[To do]
Every line of the data below must be output exactly, with images left out.

[Extracted data]

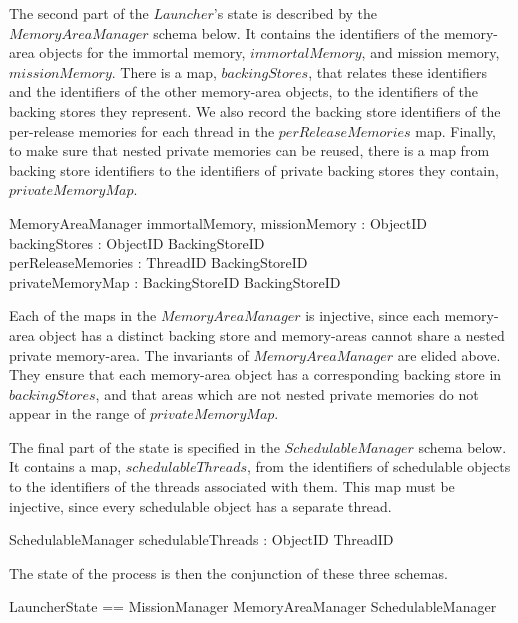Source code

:The second part of the $Launcher$'s state is described by the
$MemoryAreaManager$ schema below.
It contains the identifiers of the memory-area objects for the
immortal memory, $immortalMemory$, and mission memory,
$missionMemory$.
There is a map, $backingStores$, that relates these identifiers and
the identifiers of the other memory-area objects, to the identifiers
of the backing stores they represent.
We also record the backing store identifiers of the per-release
memories for each thread in the $perReleaseMemories$ map.
Finally, to make sure that nested private memories can be reused,
there is a map from backing store identifiers to the identifiers of
private backing stores they contain, $privateMemoryMap$.
\begin{schema}{MemoryAreaManager}
  immortalMemory, missionMemory : ObjectID \\
  backingStores : ObjectID \finj BackingStoreID \\
  perReleaseMemories : ThreadID \finj BackingStoreID \\
  privateMemoryMap : BackingStoreID \finj BackingStoreID
\where
  \cdots
\end{schema}
Each of the maps in the $MemoryAreaManager$ is injective, since each
memory-area object has a distinct backing store and memory-areas
cannot share a nested private memory-area.
The invariants of $MemoryAreaManager$ are elided above. 
They ensure that each memory-area object has a corresponding backing
store in $backingStores$, and that areas which are not nested private
memories do not appear in the range of $privateMemoryMap$.

The final part of the state is specified in the $SchedulableManager$
schema below.
It contains a map, $schedulableThreads$, from the identifiers of
schedulable objects to the identifiers of the threads associated with
them.
This map must be injective, since every schedulable object has a
separate thread.
\begin{schema}{SchedulableManager}
  schedulableThreads : ObjectID \finj ThreadID
\end{schema}

The state of the process is then the conjunction of these three
schemas.
\begin{circusaction}
  \circstate LauncherState == MissionManager \land MemoryAreaManager \land SchedulableManager
\end{circusaction}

[Final answer]
Source code

:The second part of the $Launcher$'s state is described by the
$MemoryAreaManager$ schema below.
It contains the identifiers of the memory-area objects for the
immortal memory, $immortalMemory$, and mission memory,
$missionMemory$.
There is a map, $backingStores$, that relates these identifiers and
the identifiers of the other memory-area objects, to the identifiers
of the backing stores they represent.
We also record the backing store identifiers of the per-release
memories for each thread in the $perReleaseMemories$ map.
Finally, to make sure that nested private memories can be reused,
there is a map from backing store identifiers to the identifiers of
private backing stores they contain, $privateMemoryMap$.
\begin{schema}{MemoryAreaManager}
  immortalMemory, missionMemory : ObjectID \\
  backingStores : ObjectID \finj BackingStoreID \\
  perReleaseMemories : ThreadID \finj BackingStoreID \\
  privateMemoryMap : BackingStoreID \finj BackingStoreID
\where
  \cdots
\end{schema}
Each of the maps in the $MemoryAreaManager$ is injective, since each
memory-area object has a distinct backing store and memory-areas
cannot share a nested private memory-area.
The invariants of $MemoryAreaManager$ are elided above. 
They ensure that each memory-area object has a corresponding backing
store in $backingStores$, and that areas which are not nested private
memories do not appear in the range of $privateMemoryMap$.

The final part of the state is specified in the $SchedulableManager$
schema below.
It contains a map, $schedulableThreads$, from the identifiers of
schedulable objects to the identifiers of the threads associated with
them.
This map must be injective, since every schedulable object has a
separate thread.
\begin{schema}{SchedulableManager}
  schedulableThreads : ObjectID \finj ThreadID
\end{schema}

The state of the process is then the conjunction of these three
schemas.
\begin{circusaction}
  \circstate LauncherState == MissionManager \land MemoryAreaManager \land SchedulableManager
\end{circusaction}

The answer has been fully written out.